*** DATASET ENTRIES Section Begins ***
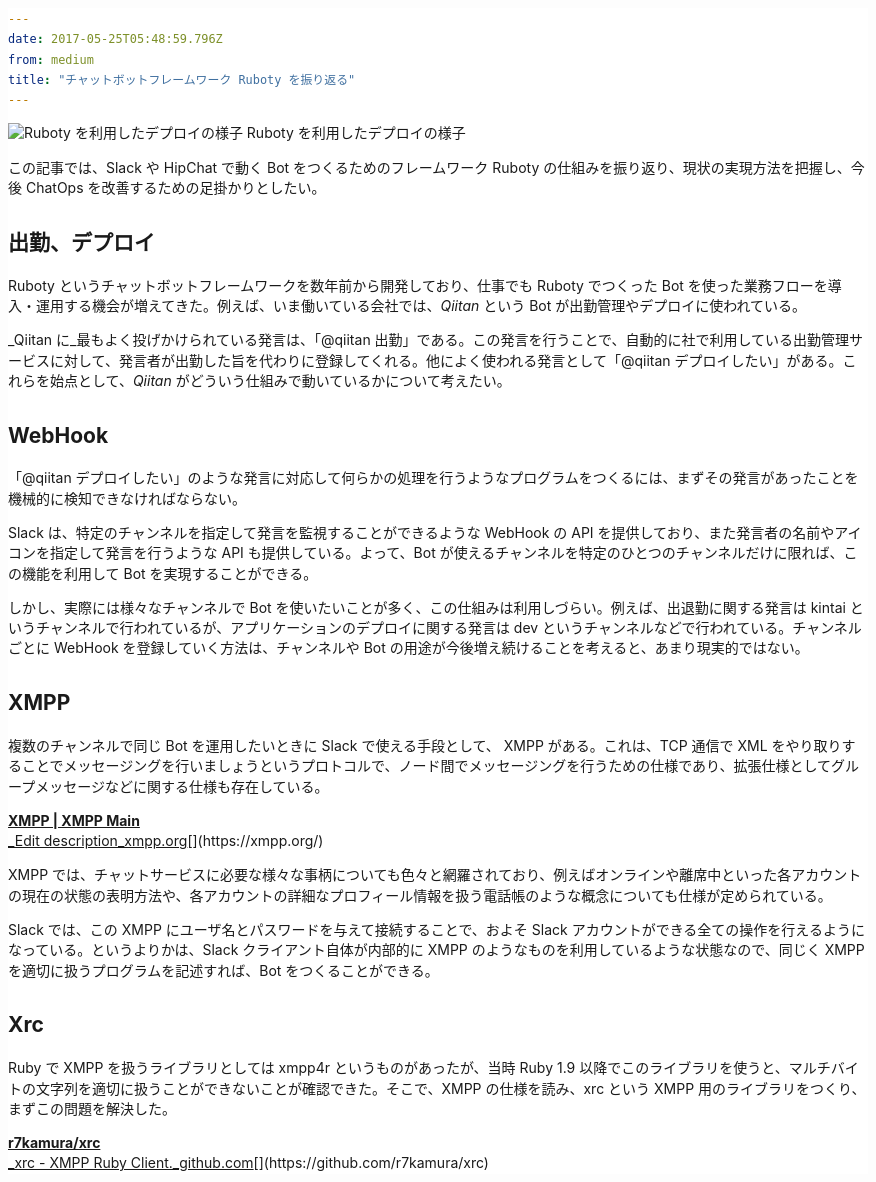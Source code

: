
 ```yaml
---
date: 2017-05-25T05:48:59.796Z
from: medium
title: "チャットボットフレームワーク Ruboty を振り返る"
---
```


![Ruboty を利用したデプロイの様子](https://cdn-images-1.medium.com/max/800/1*B1unmwYlqaP8TgCawNEkCw.png)
Ruboty を利用したデプロイの様子

この記事では、Slack や HipChat で動く Bot をつくるためのフレームワーク Ruboty の仕組みを振り返り、現状の実現方法を把握し、今後 ChatOps を改善するための足掛かりとしたい。

## 出勤、デプロイ

Ruboty というチャットボットフレームワークを数年前から開発しており、仕事でも Ruboty でつくった Bot を使った業務フローを導入・運用する機会が増えてきた。例えば、いま働いている会社では、_Qiitan_ という Bot が出勤管理やデプロイに使われている。

_Qiitan に_最もよく投げかけられている発言は、「@qiitan 出勤」である。この発言を行うことで、自動的に社で利用している出勤管理サービスに対して、発言者が出勤した旨を代わりに登録してくれる。他によく使われる発言として「@qiitan デプロイしたい」がある。これらを始点として、_Qiitan_ がどういう仕組みで動いているかについて考えたい。

## WebHook

「@qiitan デプロイしたい」のような発言に対応して何らかの処理を行うようなプログラムをつくるには、まずその発言があったことを機械的に検知できなければならない。

Slack は、特定のチャンネルを指定して発言を監視することができるような WebHook の API を提供しており、また発言者の名前やアイコンを指定して発言を行うような API も提供している。よって、Bot が使えるチャンネルを特定のひとつのチャンネルだけに限れば、この機能を利用して Bot を実現することができる。

しかし、実際には様々なチャンネルで Bot を使いたいことが多く、この仕組みは利用しづらい。例えば、出退勤に関する発言は kintai というチャンネルで行われているが、アプリケーションのデプロイに関する発言は dev というチャンネルなどで行われている。チャンネルごとに WebHook を登録していく方法は、チャンネルや Bot の用途が今後増え続けることを考えると、あまり現実的ではない。

## XMPP

複数のチャンネルで同じ Bot を運用したいときに Slack で使える手段として、 XMPP がある。これは、TCP 通信で XML をやり取りすることでメッセージングを行いましょうというプロトコルで、ノード間でメッセージングを行うための仕様であり、拡張仕様としてグループメッセージなどに関する仕様も存在している。

[**XMPP | XMPP Main**  
_Edit description_xmpp.org](https://xmpp.org/ "https://xmpp.org/")[](https://xmpp.org/)

XMPP では、チャットサービスに必要な様々な事柄についても色々と網羅されており、例えばオンラインや離席中といった各アカウントの現在の状態の表明方法や、各アカウントの詳細なプロフィール情報を扱う電話帳のような概念についても仕様が定められている。

Slack では、この XMPP にユーザ名とパスワードを与えて接続することで、およそ Slack アカウントができる全ての操作を行えるようになっている。というよりかは、Slack クライアント自体が内部的に XMPP のようなものを利用しているような状態なので、同じく XMPP を適切に扱うプログラムを記述すれば、Bot をつくることができる。

## Xrc

Ruby で XMPP を扱うライブラリとしては xmpp4r というものがあったが、当時 Ruby 1.9 以降でこのライブラリを使うと、マルチバイトの文字列を適切に扱うことができないことが確認できた。そこで、XMPP の仕様を読み、xrc という XMPP 用のライブラリをつくり、まずこの問題を解決した。

[**r7kamura/xrc**  
_xrc - XMPP Ruby Client._github.com](https://github.com/r7kamura/xrc "https://github.com/r7kamura/xrc")[](https://github.com/r7kamura/xrc)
*** DATASET ENTRIES Section Ends ***
### BRIEF
Using the data above, count the lines that include "Ruboty" and write the number alone.

### ANSWER TO THIS TASK
5